L. Bardon . – Le Wall Street Journal a récemment accusé Google de recueillir furtivement des données sensibles sur des millions d’Américains sans leur consentement. Le New York Times a rapidement publié son propre rapport, donnant plus de détails sur le “Projet Nightingale”. Forbes a ensuite publié sa propre histoire, suivie d’un autre article de Business Insider, chacun donnant plus de détails sur cette initiative. Le vrai problème ; c’est que les ambitions de Google en matière de soins de santé n’ont pas de limites claires, ce que le projet Nightingale illustre. Jusqu’à présent, Google a conçu des outils pour évaluer le risque de contracter une maladie cardiaque à partir de scanners oculaires, détecter le cancer du sein lors de biopsies et prédire le risque global de décès prématuré d’un patient. Il a construit des microscopes de “réalité augmentée”, des applications d’aide pour les infirmières et les médecins, et s’est associé à des douzaines de fournisseurs de soins de santé. Google a même investi dans la recherche contre le veillissement. Le marché des soins de santé est tout simplement trop importants pour que Google puisse les ignorer. Il est estimé actuellement à 3,5 billions de dollars rien qu’aux États-Unis.
L’apprentissage machine prend d’assaut le diagnostic médical. Qu’il s’agisse de maladies oculaires, de cancers du sein ou autres, ou de troubles neurologiques plus amorphes, l’IA égalise régulièrement les performances des médecins, voire les bat carrément. Mais dans quelle mesure pouvons-nous prendre ces résultats au pied de la lettre ? Lorsqu’il s’agit de décisions de vie ou de mort, quand pouvons-nous faire entièrement confiance à des algorithmes énigmatiques – des « boîtes noires » que même leurs créateurs ne peuvent expliquer ou comprendre entièrement ? Le problème devient plus complexe à mesure que l’IA médicale croise de multiples disciplines et développeurs, y compris des puissances académiques et industrielles comme Google, Amazon ou Apple, avec des incitations disparates.
Il y a quelques semaines deux camps se sont affrontés dans un duel acharné dans l’une des plus prestigieuses revues scientifiques : Nature. D’un côté, on trouve d’éminents chercheurs en IA au Princess Margaret Cancer Centre, à l’université de Toronto, à l’université de Stanford, à Johns Hopkins, à Harvard, au MIT, et d’autres encore. De l’autre côté, le titan Google Health.
Le déclencheur a été une étude explosive de Google Health pour le dépistage du cancer du sein, publiée en janvier de cette année. L’étude prétend avoir développé un système d’IA qui a largement surpassé les radiologues pour le diagnostic du cancer du sein, et peut être généralisé à des populations autres que celles utilisées pour la formation – une sorte de saint graal incroyablement difficile à atteindre en raison du manque de grands ensembles de données d’imagerie médicale. L’étude a fait des vagues dans le paysage médiatique, et a créé un buzz dans la sphère publique pour la « montée en puissance » de l’IA médicale. Le problème, selon les universitaires, est que l’étude ne contient pas suffisamment de descriptions du code et du modèle pour que d’autres puissent les reproduire. En d’autres termes, nous ne pouvons que nous fier à l’étude telle qu’elle est formulée, ce qui n’est pas le cas dans la recherche scientifique.

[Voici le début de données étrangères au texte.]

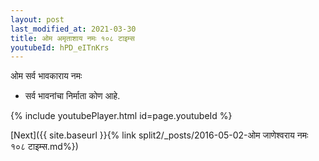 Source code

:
 ```yaml
---
layout: post
last_modified_at: 2021-03-30
title: ओम अमृताशाय नमः १०८ टाइम्स
youtubeId: hPD_eITnKrs
---
```

 
 
 ओम सर्व भावकाराय नमः  
 
 -  सर्व भावनांचा निर्माता कोण आहे. 
 
  
 
  
 
 
 
 
 
 


{% include youtubePlayer.html id=page.youtubeId %}
 
[Next]({{ site.baseurl }}{% link  split2/_posts/2016-05-02-ओम जाणेश्वराय नमः १०८ टाइम्स.md%})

La science est souvent décrite comme une entreprise sacrée incarnant l’objectivité et la vérité. Mais comme toute discipline touchée par les gens, elle est sujette à des erreurs, à de mauvaises conceptions, à des biais involontaires ou – en très petit nombre – à des manipulations conscientes pour fausser les résultats. C’est pourquoi, lorsqu’ils publient des résultats, les scientifiques décrivent soigneusement leur méthodologie afin que d’autres puissent reproduire les résultats. Si une conclusion, par exemple un vaccin qui protège contre Covid-19, est obtenue dans presque tous les laboratoires, quels que soient le scientifique, le matériel ou les sujets, nous avons alors une preuve plus solide que le vaccin fonctionne réellement. Dans le cas contraire, cela signifie que l’étude initiale peut être erronée – et les scientifiques peuvent alors déterminer pourquoi et passer à autre chose. La réplication est essentielle à une évolution scientifique saine. Mais la recherche sur l’IA est en train de détruire ce dogme.